As of December 31, 2023, the Company had deferred tax assets of $131.7 million. Due to uncertainties surrounding the Company’s ability to generate future taxable income to realize these assets, a full valuation allowance has been established to offset the net deferred tax asset.
Pursuant to Sections 382 and 383 of the Internal Revenue Code (“IRC”), annual use of the Company’s NOL and credit carryforwards may be limited in the event a cumulative change in ownership of more than 50% occurs within a three-year period. The most recent Section 382 analysis was completed through December 31, 2011 as a result of a previous ownership change on December 29, 2006, as determined per the provisions of Section 382 of the IRC as a result of various stock issuances used to finance the Company’s operations. Such ownership change resulted in annual limitations on the utilization of tax attributes, including NOL carryforwards and tax credits. A Section 382 analysis has not been conducted for the period between January 1, 2012 through December 31, 2023. As such, the Company cannot provide any assurance that a change in ownership within the meaning of the IRC has not occurred between those dates. If a change in ownership were to have occurred, additional NOL and tax credit carryforwards could be eliminated or restricted. If eliminated, the related asset would be removed from the deferred tax asset schedule with a corresponding reduction in the valuation allowance.
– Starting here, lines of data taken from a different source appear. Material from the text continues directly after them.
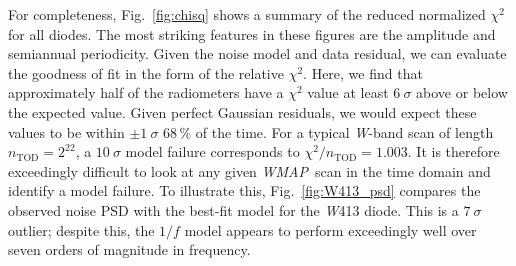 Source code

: \documentclass[twocolumn]{../../common/aa}
\def\WMAP{\emph{WMAP}}
\newcommand{\W}[0]{\textit W}
\begin{document}
For completeness, Fig.~\ref{fig:chisq} shows a summary of the reduced
normalized $\chi^2$ for all diodes. The most striking features in
these figures are the amplitude and semiannual periodicity.  Given
the noise model and data residual, we can evaluate the goodness of fit
in the form of the relative $\chi^2$. Here, we find that approximately
half of the radiometers have a $\chi^2$ value at least $6~\sigma$ above
or below the expected value.  Given perfect Gaussian residuals, we
would expect these values to be within $\pm1~\sigma$ 68\,\% of the time. For
a typical \W-band scan of length $n_\mathrm{TOD}=2^{22}$, a $10~\sigma$
model failure corresponds to $\chi^2/n_\mathrm{TOD}=1.003$. It is
therefore exceedingly difficult to look at any given \WMAP\ scan in
the time domain and identify a model failure. To illustrate this,
Fig.~\ref{fig:W413_psd} compares the observed noise PSD with the
best-fit model for the \W413 diode. This is a $7~\sigma$ outlier;
despite this, the $1/f$ model appears to perform exceedingly well over
seven orders of magnitude in frequency.
\end{document}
As of December 31, 2023 and 2022, the Company had available federal NOL carryforwards of approximately $432.7 million and $454.5 million, respectively. The NOLs generated after 2017, totaling $156.0 million, will carry forward indefinitely and be available to offset up to 80% of future taxable income each year. NOLs generated before 2018, totaling $276.7 million, will expire from 2024 through 2037.
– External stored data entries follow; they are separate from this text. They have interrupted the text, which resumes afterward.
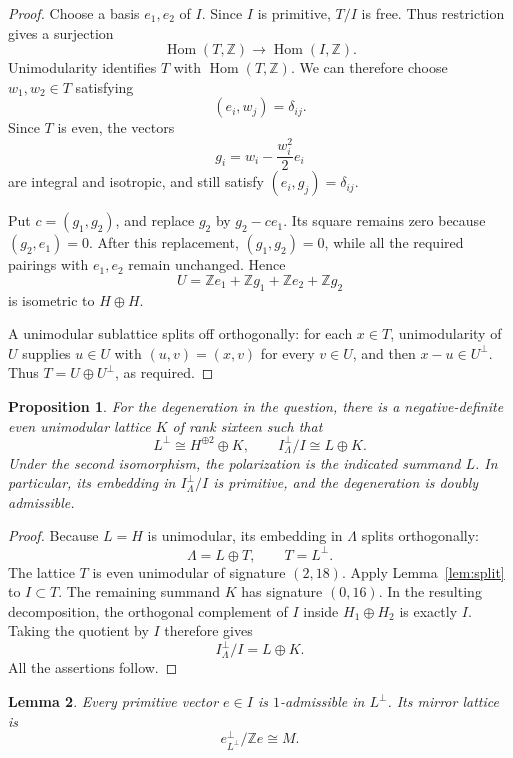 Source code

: \documentclass[11pt]{article}
\newcommand{\Z}{\mathbb Z}
\newtheorem{lemma}{Lemma}[section]
\newtheorem{proposition}[lemma]{Proposition}
\theoremstyle{remark}
\begin{document}
\begin{proof}
Choose a basis \(e_1,e_2\) of \(I\).
Since \(I\) is primitive, \(T/I\) is free.  Thus restriction gives a
surjection
\[
 \operatorname{Hom}(T,\Z)\longrightarrow
 \operatorname{Hom}(I,\Z).
\]
Unimodularity identifies \(T\) with \(\operatorname{Hom}(T,\Z)\).
We can therefore choose \(w_1,w_2\in T\) satisfying
\[
 (e_i,w_j)=\delta_{ij}.
\]
Since \(T\) is even, the vectors
\[
 g_i=w_i-\frac{w_i^2}{2}e_i
\]
are integral and isotropic, and still satisfy
\((e_i,g_j)=\delta_{ij}\).

Put \(c=(g_1,g_2)\), and replace \(g_2\) by \(g_2-ce_1\).
Its square remains zero because \((g_2,e_1)=0\).
After this replacement, \((g_1,g_2)=0\), while all the required
pairings with \(e_1,e_2\) remain unchanged.  Hence
\[
 U=\Z e_1+\Z g_1+\Z e_2+\Z g_2
\]
is isometric to \(H\oplus H\).

A unimodular sublattice splits off orthogonally: for each \(x\in T\),
unimodularity of \(U\) supplies \(u\in U\) with
\((u,v)=(x,v)\) for every \(v\in U\), and then \(x-u\in U^\perp\).
Thus \(T=U\oplus U^\perp\), as required.
\end{proof}

\begin{proposition}\label{prop:degeneration}
For the degeneration in the question, there is a negative-definite
even unimodular lattice \(K\) of rank sixteen such that
\[
 L^\perp\cong H^{\oplus2}\oplus K,
 \qquad
 I^\perp_\Lambda/I\cong L\oplus K.
\]
Under the second isomorphism, the polarization is the indicated
summand \(L\).  In particular, its embedding in \(I^\perp_\Lambda/I\)
is primitive, and the degeneration is doubly admissible.
\end{proposition}

\begin{proof}
Because \(L=H\) is unimodular, its embedding in \(\Lambda\) splits
orthogonally:
\[
 \Lambda=L\oplus T,
 \qquad T=L^\perp.
\]
The lattice \(T\) is even unimodular of signature \((2,18)\).
Apply Lemma~\ref{lem:split} to \(I\subset T\).
The remaining summand \(K\) has signature \((0,16)\).
In the resulting decomposition, the orthogonal complement of \(I\)
inside \(H_1\oplus H_2\) is exactly \(I\).  Taking the quotient by
\(I\) therefore gives
\[
 I^\perp_\Lambda/I=L\oplus K.
\]
All the assertions follow.
\end{proof}

\begin{lemma}\label{lem:mirror}
Every primitive vector \(e\in I\) is \(1\)-admissible in \(L^\perp\).
Its mirror lattice is
\[
 e^\perp_{L^\perp}/\Z e\cong M.
\]
\end{lemma}
\end{document}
In addition, the Company had federal research and development credits and orphan drug credit carryforwards of $23.5 million and $24.8 million as of December 31, 2023 and 2022, respectively, to reduce future federal income taxes, if any, which expire from 2024 through 2038. The Company also has available state NOL carryforwards of approximately $452.3 million and $444.4 million as of December 31, 2023 and 2022, respectively, which expire from 2028 to 2038.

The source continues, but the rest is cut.